The CFHT "Image of the Week" celebrates its first anniversary this
week. One of the first discoveries we reported on these pages was the
little satellite associated to asteroid (45)
Eugenia. This week we present another spectacular image of an
asteroid, (216) Kleopatra. They show the shape of the Kleopatra as it
rotates! These images were obtained in the course of a two-year study of over
200 asteroids conducted with the Canada-France-Hawaii Telescope.

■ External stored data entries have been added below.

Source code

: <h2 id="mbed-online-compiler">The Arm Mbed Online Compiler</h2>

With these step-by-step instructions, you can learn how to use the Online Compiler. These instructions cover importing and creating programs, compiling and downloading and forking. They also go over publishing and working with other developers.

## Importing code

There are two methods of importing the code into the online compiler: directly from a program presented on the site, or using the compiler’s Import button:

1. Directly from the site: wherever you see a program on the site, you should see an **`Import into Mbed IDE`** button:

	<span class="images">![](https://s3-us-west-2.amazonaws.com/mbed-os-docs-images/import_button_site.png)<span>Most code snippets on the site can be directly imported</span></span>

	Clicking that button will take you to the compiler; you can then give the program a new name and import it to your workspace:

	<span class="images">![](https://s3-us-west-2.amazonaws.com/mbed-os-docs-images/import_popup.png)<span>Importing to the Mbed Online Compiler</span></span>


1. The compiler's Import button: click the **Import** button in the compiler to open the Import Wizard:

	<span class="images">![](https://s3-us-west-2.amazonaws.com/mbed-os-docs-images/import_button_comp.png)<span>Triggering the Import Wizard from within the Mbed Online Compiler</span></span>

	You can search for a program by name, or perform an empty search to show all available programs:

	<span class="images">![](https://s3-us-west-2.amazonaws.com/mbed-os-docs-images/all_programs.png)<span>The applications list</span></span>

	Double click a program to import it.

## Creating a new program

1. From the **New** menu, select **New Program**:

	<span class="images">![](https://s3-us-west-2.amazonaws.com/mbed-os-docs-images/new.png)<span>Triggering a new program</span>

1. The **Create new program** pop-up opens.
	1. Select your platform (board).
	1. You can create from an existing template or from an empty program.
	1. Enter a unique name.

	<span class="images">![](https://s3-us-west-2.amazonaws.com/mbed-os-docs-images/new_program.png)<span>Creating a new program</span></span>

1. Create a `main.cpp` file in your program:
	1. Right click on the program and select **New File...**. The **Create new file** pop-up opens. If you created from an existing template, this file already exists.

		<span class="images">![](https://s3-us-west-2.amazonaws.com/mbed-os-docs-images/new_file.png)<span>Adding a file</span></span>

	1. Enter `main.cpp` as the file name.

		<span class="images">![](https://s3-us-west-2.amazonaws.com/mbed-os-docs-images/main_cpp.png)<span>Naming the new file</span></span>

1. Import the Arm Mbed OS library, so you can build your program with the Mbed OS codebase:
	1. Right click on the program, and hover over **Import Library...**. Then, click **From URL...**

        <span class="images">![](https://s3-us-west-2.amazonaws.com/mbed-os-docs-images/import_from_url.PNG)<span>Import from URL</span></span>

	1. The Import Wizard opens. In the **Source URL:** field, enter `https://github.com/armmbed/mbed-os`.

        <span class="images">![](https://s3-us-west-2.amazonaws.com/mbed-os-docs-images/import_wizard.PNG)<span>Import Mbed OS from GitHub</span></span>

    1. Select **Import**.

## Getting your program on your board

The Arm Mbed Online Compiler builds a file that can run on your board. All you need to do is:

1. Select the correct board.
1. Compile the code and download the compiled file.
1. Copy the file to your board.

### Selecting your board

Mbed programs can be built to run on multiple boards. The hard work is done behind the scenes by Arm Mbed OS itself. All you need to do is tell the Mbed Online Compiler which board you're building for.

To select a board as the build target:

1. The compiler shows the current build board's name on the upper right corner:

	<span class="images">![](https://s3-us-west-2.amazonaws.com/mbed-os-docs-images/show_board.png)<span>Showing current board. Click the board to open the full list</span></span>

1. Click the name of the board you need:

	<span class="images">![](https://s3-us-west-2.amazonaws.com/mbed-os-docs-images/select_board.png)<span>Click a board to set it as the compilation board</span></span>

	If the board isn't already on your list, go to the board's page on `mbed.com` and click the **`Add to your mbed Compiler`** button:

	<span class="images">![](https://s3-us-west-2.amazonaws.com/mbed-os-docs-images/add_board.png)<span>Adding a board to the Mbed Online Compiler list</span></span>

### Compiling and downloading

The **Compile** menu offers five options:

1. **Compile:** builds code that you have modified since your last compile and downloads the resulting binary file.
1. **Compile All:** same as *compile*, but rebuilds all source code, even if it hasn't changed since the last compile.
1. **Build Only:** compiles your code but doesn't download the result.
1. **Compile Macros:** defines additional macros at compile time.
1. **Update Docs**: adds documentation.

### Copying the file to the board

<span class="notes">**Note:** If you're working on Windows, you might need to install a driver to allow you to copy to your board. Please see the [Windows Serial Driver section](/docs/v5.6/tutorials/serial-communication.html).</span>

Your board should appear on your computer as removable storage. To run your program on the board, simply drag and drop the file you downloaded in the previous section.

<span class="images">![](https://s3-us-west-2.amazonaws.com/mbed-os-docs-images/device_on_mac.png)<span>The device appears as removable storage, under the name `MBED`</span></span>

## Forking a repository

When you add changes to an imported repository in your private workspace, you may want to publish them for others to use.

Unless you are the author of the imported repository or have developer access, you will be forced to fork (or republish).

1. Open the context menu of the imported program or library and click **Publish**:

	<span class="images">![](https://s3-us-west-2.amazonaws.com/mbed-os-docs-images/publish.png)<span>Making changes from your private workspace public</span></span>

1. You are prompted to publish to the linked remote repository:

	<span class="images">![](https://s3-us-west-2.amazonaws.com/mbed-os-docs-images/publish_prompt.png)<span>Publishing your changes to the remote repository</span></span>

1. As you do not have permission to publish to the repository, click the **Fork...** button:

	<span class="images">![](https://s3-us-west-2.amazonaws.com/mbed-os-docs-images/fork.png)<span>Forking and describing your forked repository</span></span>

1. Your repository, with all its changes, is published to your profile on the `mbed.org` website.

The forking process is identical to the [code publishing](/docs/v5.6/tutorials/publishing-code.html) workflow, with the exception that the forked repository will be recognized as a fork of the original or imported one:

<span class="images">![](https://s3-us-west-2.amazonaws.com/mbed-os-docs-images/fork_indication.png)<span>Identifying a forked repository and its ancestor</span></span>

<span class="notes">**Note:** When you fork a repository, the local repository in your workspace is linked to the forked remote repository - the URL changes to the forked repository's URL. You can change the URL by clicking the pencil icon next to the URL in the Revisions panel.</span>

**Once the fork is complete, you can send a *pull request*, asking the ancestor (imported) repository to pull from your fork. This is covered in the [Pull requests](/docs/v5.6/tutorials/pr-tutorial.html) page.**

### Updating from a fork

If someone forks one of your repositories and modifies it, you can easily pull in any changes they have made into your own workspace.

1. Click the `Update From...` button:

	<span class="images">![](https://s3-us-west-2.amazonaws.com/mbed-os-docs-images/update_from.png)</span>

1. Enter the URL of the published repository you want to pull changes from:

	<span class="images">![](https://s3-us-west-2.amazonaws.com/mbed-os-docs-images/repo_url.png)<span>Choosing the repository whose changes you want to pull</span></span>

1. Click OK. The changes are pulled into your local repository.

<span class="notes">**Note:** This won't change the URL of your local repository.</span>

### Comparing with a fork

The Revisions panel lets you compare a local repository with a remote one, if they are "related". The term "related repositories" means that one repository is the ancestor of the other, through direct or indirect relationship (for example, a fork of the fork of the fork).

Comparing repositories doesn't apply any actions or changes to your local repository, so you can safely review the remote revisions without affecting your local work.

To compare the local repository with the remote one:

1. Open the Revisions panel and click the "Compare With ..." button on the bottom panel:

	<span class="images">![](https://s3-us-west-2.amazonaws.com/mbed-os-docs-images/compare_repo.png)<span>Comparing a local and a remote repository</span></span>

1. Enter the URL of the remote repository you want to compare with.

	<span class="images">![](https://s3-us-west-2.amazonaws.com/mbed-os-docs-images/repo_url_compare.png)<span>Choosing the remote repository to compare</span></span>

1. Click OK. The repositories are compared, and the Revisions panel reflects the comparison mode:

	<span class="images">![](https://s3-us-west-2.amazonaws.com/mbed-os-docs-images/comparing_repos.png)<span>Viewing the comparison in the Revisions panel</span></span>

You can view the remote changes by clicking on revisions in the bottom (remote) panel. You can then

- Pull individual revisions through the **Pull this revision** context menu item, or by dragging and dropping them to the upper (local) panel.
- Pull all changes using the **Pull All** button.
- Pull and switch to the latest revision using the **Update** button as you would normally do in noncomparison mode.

The results, presented last week at the 32nd Annual meeting of the
Division for Planetary Science of the American Astronomical Society in
Pasadena, show the elongated shape of Kleopatra. The rotation period
of the Asteroid is only about 6 hours so it was observed repeatedly
during one night of November 1999. A fixed view of the
results reveal the "dog-bone" shape of the asteroid. The numbers on
eqch of the frames is the rotation phase. Phase 0.0 is the beginning
of the rotation period while the frame at phase 0.5 was obtained half
a rotation later. Worthy of mention, the asteroid looks very similar
at phase 0.0 and 0.5.
Earlier this year, Steve Ostro of JPL published
reconstructions of Kleopatra's shape based on radar reflections
obtained when that asteroid was fairly close to the Earth, also in
November 1999, only a few days apart from the observations presented
here.
The excellent agreement of both optical and radar pictures of
Kleopatra's 'dog-bone' shape provides added confidence in the
reliability of adaptive optics images.
The adaptive optics images of Kleopatra covering a seven-hour period
were obtained with the CFHT equipped with PUEO, it's adaptive optics
instrument. A filter centered at 1.6 microns (H-Band) was used in the
KIR camera.
Kleopatra measures about 217 kilometers (135 miles) long and about 94
kilometers (58 miles) wide, and was at around 170 million kilometers
from Earth at the time of observation...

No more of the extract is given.